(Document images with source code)
----------
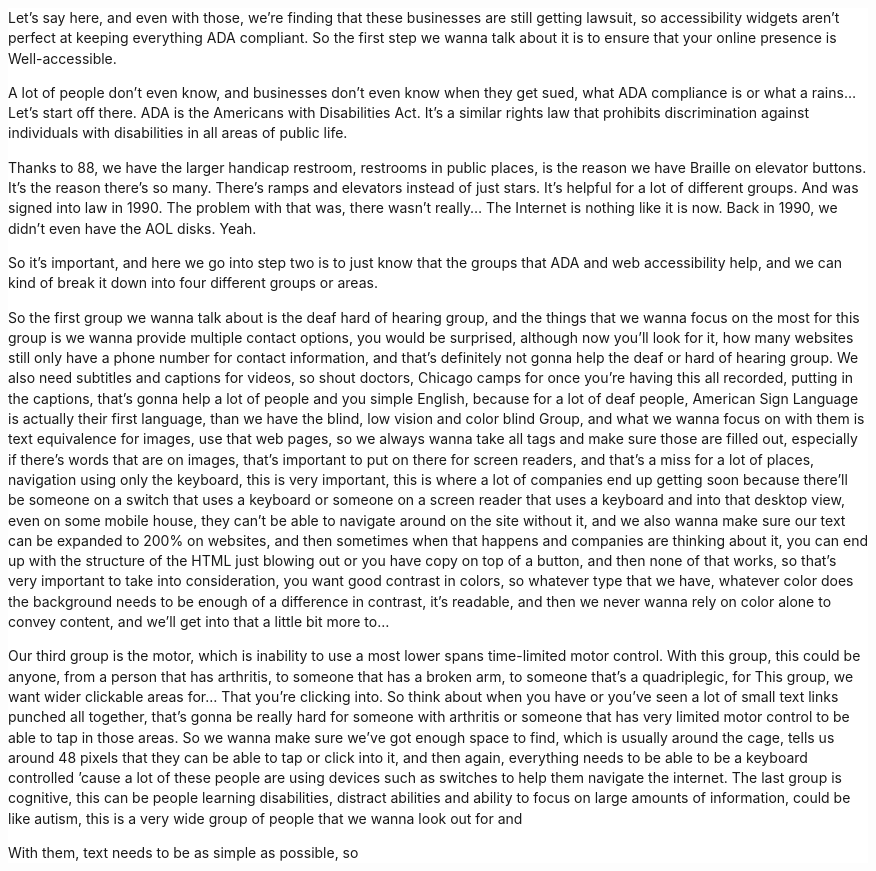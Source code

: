 Let&#8217;s say here, and even with those, we&#8217;re finding that these businesses are still getting lawsuit, so accessibility widgets aren&#8217;t perfect at keeping everything ADA compliant. So the first step we wanna talk about it is to ensure that your online presence is Well-accessible.

A lot of people don&#8217;t even know, and businesses don&#8217;t even know when they get sued, what ADA compliance is or what a rains&hellip; Let&#8217;s start off there. ADA is the Americans with Disabilities Act. It&#8217;s a similar rights law that prohibits discrimination against individuals with disabilities in all areas of public life.

Thanks to 88, we have the larger handicap restroom, restrooms in public places, is the reason we have Braille on elevator buttons. It&#8217;s the reason there&#8217;s so many. There&#8217;s ramps and elevators instead of just stars. It&#8217;s helpful for a lot of different groups. And was signed into law in 1990. The problem with that was, there wasn&#8217;t really&hellip; The Internet is nothing like it is now. Back in 1990, we didn&#8217;t even have the AOL disks. Yeah.

So it&#8217;s important, and here we go into step two is to just know that the groups that ADA and web accessibility help, and we can kind of break it down into four different groups or areas.

So the first group we wanna talk about is the deaf hard of hearing group, and the things that we wanna focus on the most for this group is we wanna provide multiple contact options, you would be surprised, although now you&#8217;ll look for it, how many websites still only have a phone number for contact information, and that&#8217;s definitely not gonna help the deaf or hard of hearing group. We also need subtitles and captions for videos, so shout doctors, Chicago camps for once you&#8217;re having this all recorded, putting in the captions, that&#8217;s gonna help a lot of people and you simple English, because for a lot of deaf people, American Sign Language is actually their first language, than we have the blind, low vision and color blind Group, and what we wanna focus on with them is text equivalence for images, use that web pages, so we always wanna take all tags and make sure those are filled out, especially if there&#8217;s words that are on images, that&#8217;s important to put on there for screen readers, and that&#8217;s a miss for a lot of places, navigation using only the keyboard, this is very important, this is where a lot of companies end up getting soon because there&#8217;ll be someone on a switch that uses a keyboard or someone on a screen reader that uses a keyboard and into that desktop view, even on some mobile house, they can&#8217;t be able to navigate around on the site without it, and we also wanna make sure our text can be expanded to 200% on websites, and then sometimes when that happens and companies are thinking about it, you can end up with the structure of the HTML just blowing out or you have copy on top of a button, and then none of that works, so that&#8217;s very important to take into consideration, you want good contrast in colors, so whatever type that we have, whatever color does the background needs to be enough of a difference in contrast, it&#8217;s readable, and then we never wanna rely on color alone to convey content, and we&#8217;ll get into that a little bit more to&hellip;

Our third group is the motor, which is inability to use a most lower spans time-limited motor control. With this group, this could be anyone, from a person that has arthritis, to someone that has a broken arm, to someone that&#8217;s a quadriplegic, for This group, we want wider clickable areas for&hellip; That you&#8217;re clicking into. So think about when you have or you&#8217;ve seen a lot of small text links punched all together, that&#8217;s gonna be really hard for someone with arthritis or someone that has very limited motor control to be able to tap in those areas. So we wanna make sure we&#8217;ve got enough space to find, which is usually around the cage, tells us around 48 pixels that they can be able to tap or click into it, and then again, everything needs to be able to be a keyboard controlled &#8217;cause a lot of these people are using devices such as switches to help them navigate the internet. The last group is cognitive, this can be people learning disabilities, distract abilities and ability to focus on large amounts of information, could be like autism, this is a very wide group of people that we wanna look out for and

With them, text needs to be as simple as possible, so
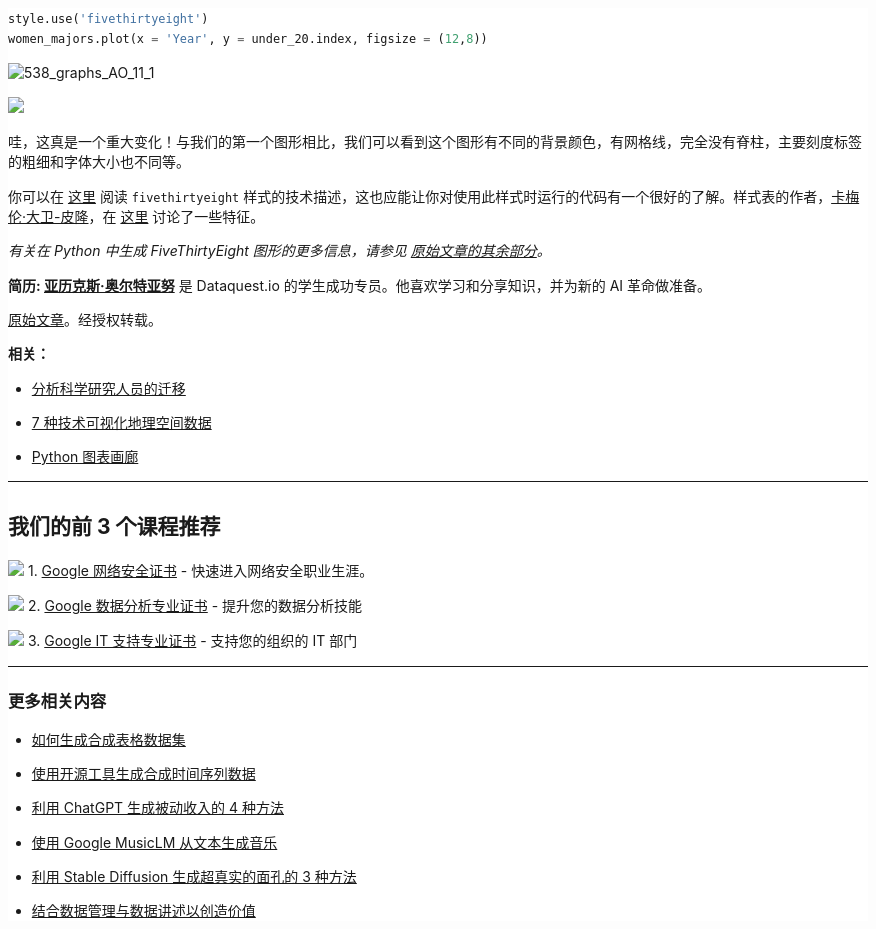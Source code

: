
 ```py
style.use('fivethirtyeight')
women_majors.plot(x = 'Year', y = under_20.index, figsize = (12,8))

```

![538_graphs_AO_11_1](../Images/cdee0cf7d81b8bba45d2ceb49508800d.png)

![](../Images/c69d43b978cacd11f996c059d1cb2047.png)

哇，这真是一个重大变化！与我们的第一个图形相比，我们可以看到这个图形有不同的背景颜色，有网格线，完全没有脊柱，主要刻度标签的粗细和字体大小也不同等。

你可以在 [这里](https://github.com/matplotlib/matplotlib/blob/38be7aeaaac3691560aeadafe46722dda427ef47/lib/matplotlib/mpl-data/stylelib/fivethirtyeight.mplstyle) 阅读 `fivethirtyeight` 样式的技术描述，这也应能让你对使用此样式时运行的代码有一个很好的了解。样式表的作者，[卡梅伦·大卫-皮隆](https://github.com/CamDavidsonPilon)，在 [这里](https://dataorigami.net/blogs/napkin-folding/17543615-replicating-538s-plot-styles-in-matplotlib) 讨论了一些特征。

*有关在 Python 中生成 FiveThirtyEight 图形的更多信息，请参见 [原始文章的其余部分](https://www.dataquest.io/blog/making-538-plots/)。*

**简历: [亚历克斯·奥尔特亚努](https://www.dataquest.io/blog/author/alex-olteanu/)** 是 Dataquest.io 的学生成功专员。他喜欢学习和分享知识，并为新的 AI 革命做准备。

[原始文章](https://www.dataquest.io/blog/making-538-plots/)。经授权转载。

**相关：**

+   [分析科学研究人员的迁移](/2017/11/analyzing-migration-scientific-researchers.html)

+   [7 种技术可视化地理空间数据](/2017/10/7-techniques-visualize-geospatial-data.html)

+   [Python 图表画廊](/2017/11/python-graph-gallery.html)

* * *

## 我们的前 3 个课程推荐

![](../Images/0244c01ba9267c002ef39d4907e0b8fb.png) 1\. [Google 网络安全证书](https://www.kdnuggets.com/google-cybersecurity) - 快速进入网络安全职业生涯。

![](../Images/e225c49c3c91745821c8c0368bf04711.png) 2\. [Google 数据分析专业证书](https://www.kdnuggets.com/google-data-analytics) - 提升您的数据分析技能

![](../Images/0244c01ba9267c002ef39d4907e0b8fb.png) 3\. [Google IT 支持专业证书](https://www.kdnuggets.com/google-itsupport) - 支持您的组织的 IT 部门

* * *

### 更多相关内容

+   [如何生成合成表格数据集](https://www.kdnuggets.com/2022/03/generate-tabular-synthetic-dataset.html)

+   [使用开源工具生成合成时间序列数据](https://www.kdnuggets.com/2022/06/generate-synthetic-timeseries-data-opensource-tools.html)

+   [利用 ChatGPT 生成被动收入的 4 种方法](https://www.kdnuggets.com/2023/03/4-ways-generate-passive-income-chatgpt.html)

+   [使用 Google MusicLM 从文本生成音乐](https://www.kdnuggets.com/2023/06/generate-music-text-google-musiclm.html)

+   [利用 Stable Diffusion 生成超真实的面孔的 3 种方法](https://www.kdnuggets.com/3-ways-to-generate-hyper-realistic-faces-using-stable-diffusion)

+   [结合数据管理与数据讲述以创造价值](https://www.kdnuggets.com/combining-data-management-and-data-storytelling-to-generate-value)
----------
* _PROBLEM DESCRIPTION_
Each line from the start of the entries above through the line with "A lot of people don&#8217;t" should be duplicated exactly, leaving out the pictures.

* _SOLUTION_
Source code

: Let&#8217;s say here, and even with those, we&#8217;re finding that these businesses are still getting lawsuit, so accessibility widgets aren&#8217;t perfect at keeping everything ADA compliant. So the first step we wanna talk about it is to ensure that your online presence is Well-accessible.

A lot of people don&#8217;t even know, and businesses don&#8217;t even know when they get sued, what ADA compliance is or what a rains&hellip; Let&#8217;s start off there. ADA is the Americans with Disabilities Act. It&#8217;s a similar rights law that prohibits discrimination against individuals with disabilities in all areas of public life.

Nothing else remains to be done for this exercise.